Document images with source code
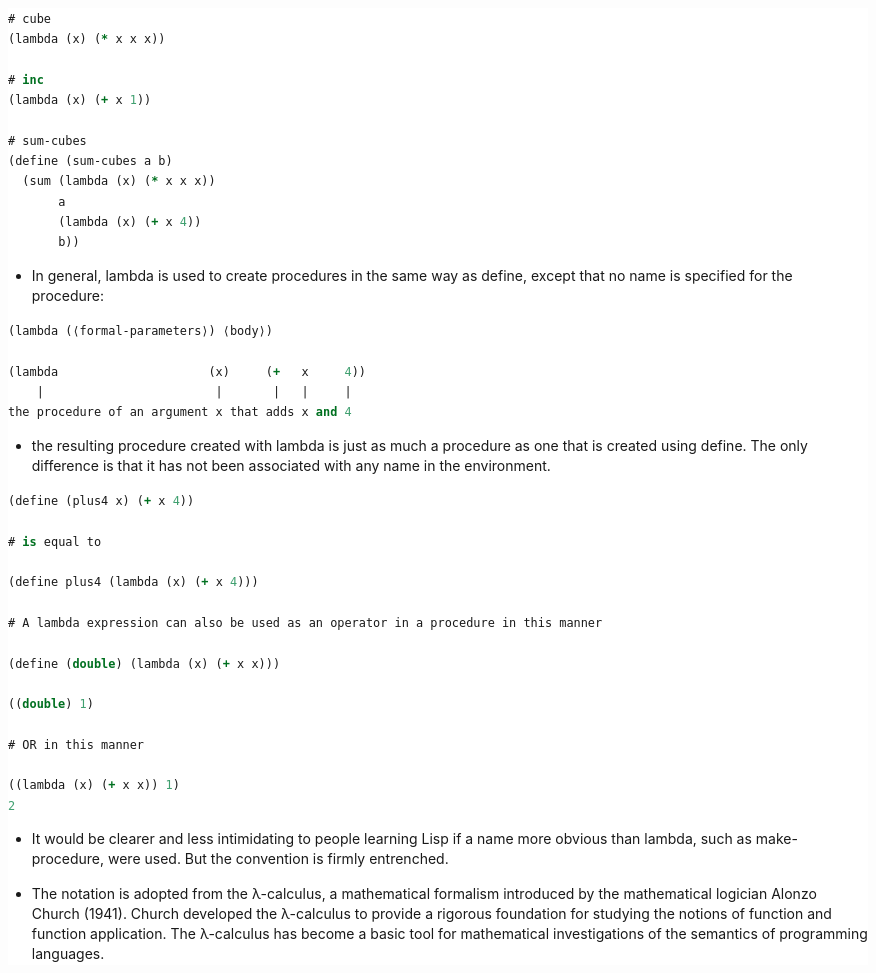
 ```clojure
# cube
(lambda (x) (* x x x))

# inc
(lambda (x) (+ x 1)) 

# sum-cubes
(define (sum-cubes a b)
  (sum (lambda (x) (* x x x))
       a
       (lambda (x) (+ x 4))
       b))
```

- In general, lambda is used to create procedures in the same way as define, except that no name is specified for the procedure:

```clojure
(lambda (⟨formal-parameters⟩) ⟨body⟩)

(lambda                     (x)     (+   x     4))
    |                        |       |   |     |
the procedure of an argument x that adds x and 4
```

- the resulting procedure created with lambda is just as much a procedure as one that is created using define. The only difference is that it has not been associated with any name in the environment.

```clojure
(define (plus4 x) (+ x 4))

# is equal to

(define plus4 (lambda (x) (+ x 4)))

# A lambda expression can also be used as an operator in a procedure in this manner

(define (double) (lambda (x) (+ x x)))

((double) 1)

# OR in this manner 

((lambda (x) (+ x x)) 1)
2
```

- It would be clearer and less intimidating to people learning Lisp if a name more obvious than lambda, such as make-procedure, were used. But the convention is firmly entrenched. 

- The notation is adopted from the λ-calculus, a mathematical formalism introduced by the mathematical logician Alonzo Church (1941). Church developed the λ-calculus to provide a rigorous foundation for studying the notions of function and function application. The λ-calculus has become a basic tool for mathematical investigations of the semantics of programming languages.
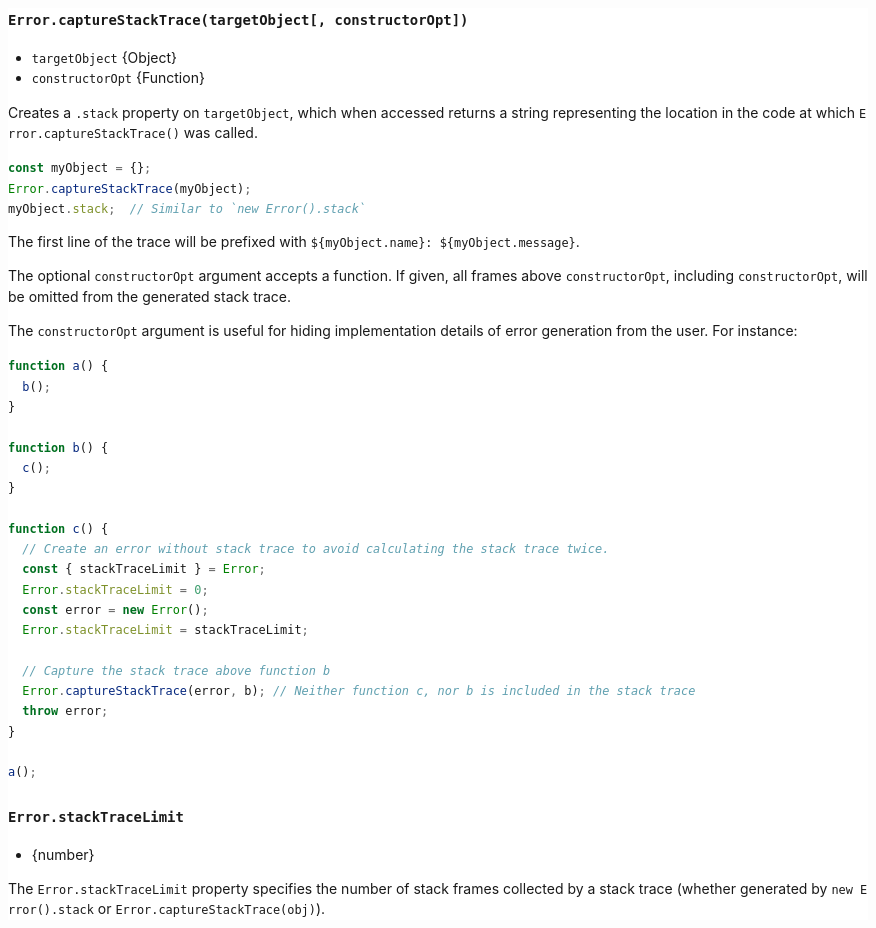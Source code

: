 ### `Error.captureStackTrace(targetObject[, constructorOpt])`

* `targetObject` {Object}
* `constructorOpt` {Function}

Creates a `.stack` property on `targetObject`, which when accessed returns
a string representing the location in the code at which
`Error.captureStackTrace()` was called.

```js
const myObject = {};
Error.captureStackTrace(myObject);
myObject.stack;  // Similar to `new Error().stack`
```

The first line of the trace will be prefixed with
`${myObject.name}: ${myObject.message}`.

The optional `constructorOpt` argument accepts a function. If given, all frames
above `constructorOpt`, including `constructorOpt`, will be omitted from the
generated stack trace.

The `constructorOpt` argument is useful for hiding implementation
details of error generation from the user. For instance:

```js
function a() {
  b();
}

function b() {
  c();
}

function c() {
  // Create an error without stack trace to avoid calculating the stack trace twice.
  const { stackTraceLimit } = Error;
  Error.stackTraceLimit = 0;
  const error = new Error();
  Error.stackTraceLimit = stackTraceLimit;

  // Capture the stack trace above function b
  Error.captureStackTrace(error, b); // Neither function c, nor b is included in the stack trace
  throw error;
}

a();
```

### `Error.stackTraceLimit`

* {number}

The `Error.stackTraceLimit` property specifies the number of stack frames
collected by a stack trace (whether generated by `new Error().stack` or
`Error.captureStackTrace(obj)`).


[ES Module]: esm.md
[ICU]: intl.md#internationalization-support
[JSON Web Key Elliptic Curve Registry]: https://www.iana.org/assignments/jose/jose.xhtml#web-key-elliptic-curve
[JSON Web Key Types Registry]: https://www.iana.org/assignments/jose/jose.xhtml#web-key-types
[Node.js error codes]: #nodejs-error-codes
[Permission Model]: permissions.md#permission-model
[RFC 7230 Section 3]: https://tools.ietf.org/html/rfc7230#section-3
[Subresource Integrity specification]: https://www.w3.org/TR/SRI/#the-integrity-attribute
[V8's stack trace API]: https://v8.dev/docs/stack-trace-api
[WHATWG Supported Encodings]: util.md#whatwg-supported-encodings
[WHATWG URL API]: url.md#the-whatwg-url-api
[`"exports"`]: packages.md#exports
[`"imports"`]: packages.md#imports
[`'uncaughtException'`]: process.md#event-uncaughtexception
[`--disable-proto=throw`]: cli.md#--disable-protomode
[`--force-fips`]: cli.md#--force-fips
[`--no-addons`]: cli.md#--no-addons
[`--unhandled-rejections`]: cli.md#--unhandled-rejectionsmode
[`Class: assert.AssertionError`]: assert.md#class-assertassertionerror
[`ERR_INVALID_ARG_TYPE`]: #err_invalid_arg_type
[`ERR_MISSING_MESSAGE_PORT_IN_TRANSFER_LIST`]: #err_missing_message_port_in_transfer_list
[`ERR_MISSING_TRANSFERABLE_IN_TRANSFER_LIST`]: #err_missing_transferable_in_transfer_list
[`EventEmitter`]: events.md#class-eventemitter
[`MessagePort`]: worker_threads.md#class-messageport
[`Object.getPrototypeOf`]: https://developer.mozilla.org/en-US/docs/Web/JavaScript/Reference/Global_Objects/Object/getPrototypeOf
[`Object.setPrototypeOf`]: https://developer.mozilla.org/en-US/docs/Web/JavaScript/Reference/Global_Objects/Object/setPrototypeOf
[`REPL`]: repl.md
[`ServerResponse`]: http.md#class-httpserverresponse
[`Writable`]: stream.md#class-streamwritable
[`child_process`]: child_process.md
[`cipher.getAuthTag()`]: crypto.md#ciphergetauthtag
[`crypto.getDiffieHellman()`]: crypto.md#cryptogetdiffiehellmangroupname
[`crypto.scrypt()`]: crypto.md#cryptoscryptpassword-salt-keylen-options-callback
[`crypto.scryptSync()`]: crypto.md#cryptoscryptsyncpassword-salt-keylen-options
[`crypto.timingSafeEqual()`]: crypto.md#cryptotimingsafeequala-b
[`dgram.connect()`]: dgram.md#socketconnectport-address-callback
[`dgram.createSocket()`]: dgram.md#dgramcreatesocketoptions-callback
[`dgram.disconnect()`]: dgram.md#socketdisconnect
[`dgram.remoteAddress()`]: dgram.md#socketremoteaddress
[`errno`(3) man page]: https://man7.org/linux/man-pages/man3/errno.3.html
[`fs.Dir`]: fs.md#class-fsdir
[`fs.cp()`]: fs.md#fscpsrc-dest-options-callback
[`fs.readFileSync`]: fs.md#fsreadfilesyncpath-options
[`fs.readdir`]: fs.md#fsreaddirpath-options-callback
[`fs.symlink()`]: fs.md#fssymlinktarget-path-type-callback
[`fs.symlinkSync()`]: fs.md#fssymlinksynctarget-path-type
[`fs.unlink`]: fs.md#fsunlinkpath-callback
[`fs`]: fs.md
[`hash.digest()`]: crypto.md#hashdigestencoding
[`hash.update()`]: crypto.md#hashupdatedata-inputencoding
[`http`]: http.md
[`https`]: https.md
[`libuv Error handling`]: https://docs.libuv.org/en/v1.x/errors.html
[`net.Socket.write()`]: net.md#socketwritedata-encoding-callback
[`net`]: net.md
[`new URL(input)`]: url.md#new-urlinput-base
[`new URLSearchParams(iterable)`]: url.md#new-urlsearchparamsiterable
[`package.json`]: packages.md#nodejs-packagejson-field-definitions
[`postMessage()`]: worker_threads.md#portpostmessagevalue-transferlist
[`process.on('exit')`]: process.md#event-exit
[`process.send()`]: process.md#processsendmessage-sendhandle-options-callback
[`process.setUncaughtExceptionCaptureCallback()`]: process.md#processsetuncaughtexceptioncapturecallbackfn
[`readable._read()`]: stream.md#readable_readsize
[`require('node:crypto').setEngine()`]: crypto.md#cryptosetengineengine-flags
[`require()`]: modules.md#requireid
[`server.close()`]: net.md#serverclosecallback
[`server.listen()`]: net.md#serverlisten
[`sign.sign()`]: crypto.md#signsignprivatekey-outputencoding
[`stream.pipe()`]: stream.md#readablepipedestination-options
[`stream.push()`]: stream.md#readablepushchunk-encoding
[`stream.unshift()`]: stream.md#readableunshiftchunk-encoding
[`stream.write()`]: stream.md#writablewritechunk-encoding-callback
[`subprocess.kill()`]: child_process.md#subprocesskillsignal
[`subprocess.send()`]: child_process.md#subprocesssendmessage-sendhandle-options-callback
[`url.parse()`]: url.md#urlparseurlstring-parsequerystring-slashesdenotehost
[`util.getSystemErrorName(error.errno)`]: util.md#utilgetsystemerrornameerr
[`util.inspect()`]: util.md#utilinspectobject-options
[`util.parseArgs()`]: util.md#utilparseargsconfig
[`v8.startupSnapshot.setDeserializeMainFunction()`]: v8.md#v8startupsnapshotsetdeserializemainfunctioncallback-data
[`zlib`]: zlib.md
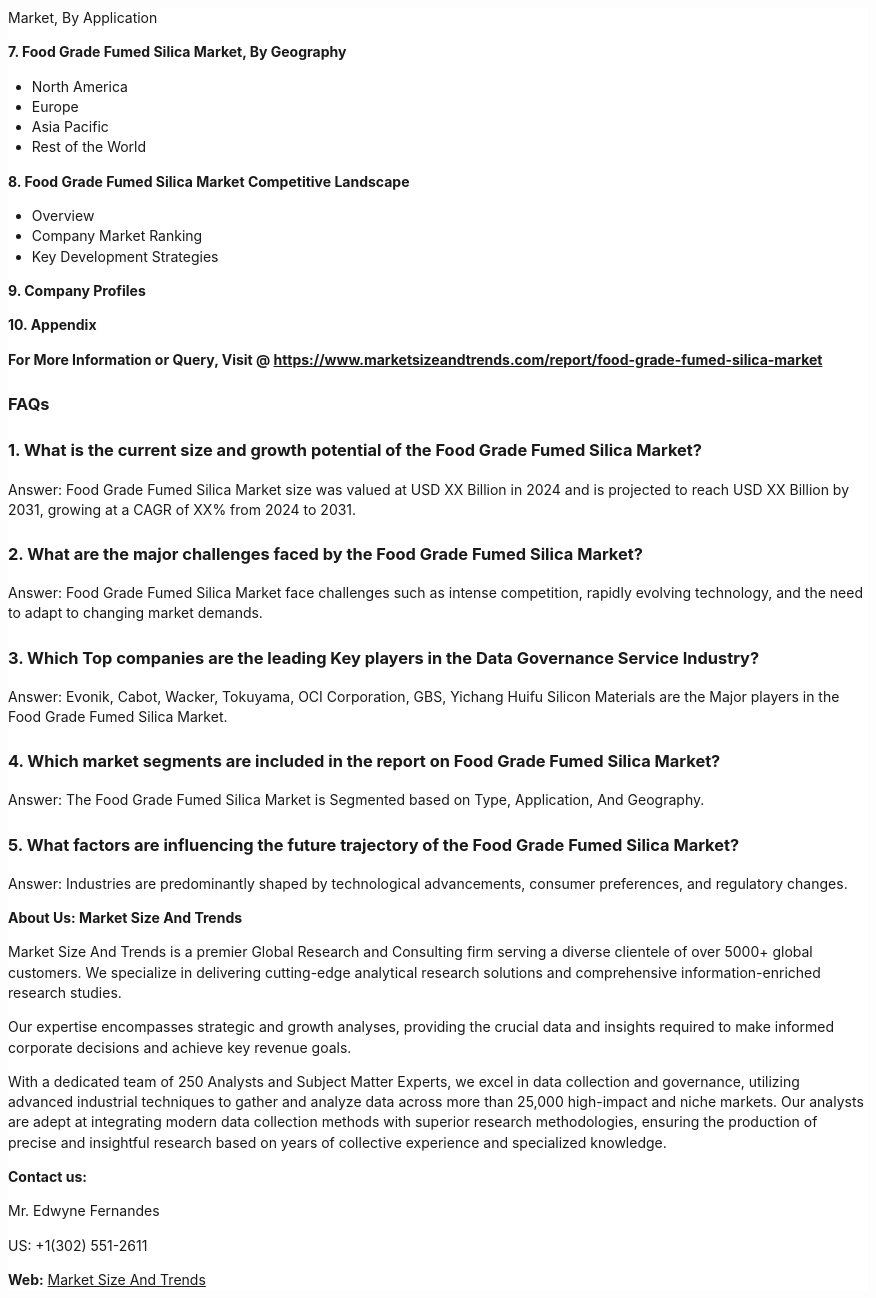 Market, By Application</span></strong></p></div><div class="" data-test-id=""><p><strong><span class="">7. Food Grade Fumed Silica Market, By Geography</span></strong></p></div><div class="" data-test-id=""><ul><li><span class="">North America</span></li><li><span class="">Europe</span></li><li><span class="">Asia Pacific</span></li><li><span class="">Rest of the World</span></li></ul></div><div class="" data-test-id=""><p><strong><span class="">8. Food Grade Fumed Silica Market Competitive Landscape</span></strong></p></div><div class="" data-test-id=""><ul><li><span class="">Overview</span></li><li><span class="">Company Market Ranking</span></li><li><span class="">Key Development Strategies</span></li></ul></div><div class="" data-test-id=""><p><strong><span class="">9. Company Profiles</span></strong></p></div><div class="" data-test-id=""><p><strong><span class="">10. Appendix</span></strong></p></div><div class="" data-test-id=""><p><strong><span class="">For More Information or Query, Visit @ <a href="https://www.marketsizeandtrends.com/report/food-grade-fumed-silica-market" target="_blank">https://www.marketsizeandtrends.com/report/food-grade-fumed-silica-market</a></span></strong></p></div><div class="" data-test-id=""><div class="article-main__content" data-test-id="publishing-text-block"><h3><strong><span class="">FAQs</span></strong></h3></div><div class="article-main__content" data-test-id="publishing-text-block"><h3><span class="">1. What is the current size and growth potential of the Food Grade Fumed Silica Market?</span></h3></div><div class="article-main__content" data-test-id="publishing-text-block"><p><span class="font-[700]">Answer</span><span class="">: Food Grade Fumed Silica Market size was valued at USD XX Billion in 2024 and is projected to reach USD XX Billion by 2031, growing at a CAGR of XX% from 2024 to 2031.</span></p></div><div class="article-main__content" data-test-id="publishing-text-block"><h3><span class="">2. What are the major challenges faced by the Food Grade Fumed Silica Market?</span></h3></div><div class="article-main__content" data-test-id="publishing-text-block"><p><span class="font-[700]">Answer</span><span class="">: Food Grade Fumed Silica Market face challenges such as intense competition, rapidly evolving technology, and the need to adapt to changing market demands.</span></p></div><div class="article-main__content" data-test-id="publishing-text-block"><h3><span class="">3. Which Top companies are the leading Key players in the Data Governance Service Industry?</span></h3></div><div class="article-main__content" data-test-id="publishing-text-block"><p><span class="font-[700]">Answer</span><span class="">: Evonik, Cabot, Wacker, Tokuyama, OCI Corporation, GBS, Yichang Huifu Silicon Materials are the Major players in the Food Grade Fumed Silica Market.</span></p></div><div class="article-main__content" data-test-id="publishing-text-block"><h3><span class="">4. Which market segments are included in the report on Food Grade Fumed Silica Market?</span></h3></div><div class="article-main__content" data-test-id="publishing-text-block"><p><span class="font-[700]">Answer</span><span class="">: The Food Grade Fumed Silica Market is Segmented based on Type, Application, And Geography.</span></p></div><div class="article-main__content" data-test-id="publishing-text-block"><h3><span class="">5. What factors are influencing the future trajectory of the Food Grade Fumed Silica Market?</span></h3></div><div class="article-main__content" data-test-id="publishing-text-block"><p><span class="font-[700]">Answer:</span><span class="">&nbsp;Industries are predominantly shaped by technological advancements, consumer preferences, and regulatory changes.</span></p></div><p><strong><span class="">About Us: Market Size And Trends</span></strong></p></div><div class="" data-test-id=""><p><span class="">Market Size And Trends is a premier Global Research and Consulting firm serving a diverse clientele of over 5000+ global customers. We specialize in delivering cutting-edge analytical research solutions and comprehensive information-enriched research studies.</span></p></div><div class="" data-test-id=""><p><span class="">Our expertise encompasses strategic and growth analyses, providing the crucial data and insights required to make informed corporate decisions and achieve key revenue goals.</span></p></div><div class="" data-test-id=""><p><span class="">With a dedicated team of 250 Analysts and Subject Matter Experts, we excel in data collection and governance, utilizing advanced industrial techniques to gather and analyze data across more than 25,000 high-impact and niche markets. Our analysts are adept at integrating modern data collection methods with superior research methodologies, ensuring the production of precise and insightful research based on years of collective experience and specialized knowledge.</span></p></div><div class="" data-test-id=""><p><strong><span class="">Contact us:</span></strong></p></div><div class="" data-test-id=""><p><span class="">Mr. Edwyne Fernandes</span></p></div><div class="" data-test-id=""><p><span class="">US: +1(302) 551-2611<br /></span></p><p><span class=""><strong>Web:</strong> <a href="https://www.marketsizeandtrends.com/" target="_blank">Market Size And Trends</a></span></p></div>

Problem statement
Find every line in the records that has the word "define". Copy those lines.

Response to this exercise
(define (sum-cubes a b)
- In general, lambda is used to create procedures in the same way as define, except that no name is specified for the procedure:
- the resulting procedure created with lambda is just as much a procedure as one that is created using define. The only difference is that it has not been associated with any name in the environment.
(define (plus4 x) (+ x 4))
(define plus4 (lambda (x) (+ x 4)))
(define (double) (lambda (x) (+ x x)))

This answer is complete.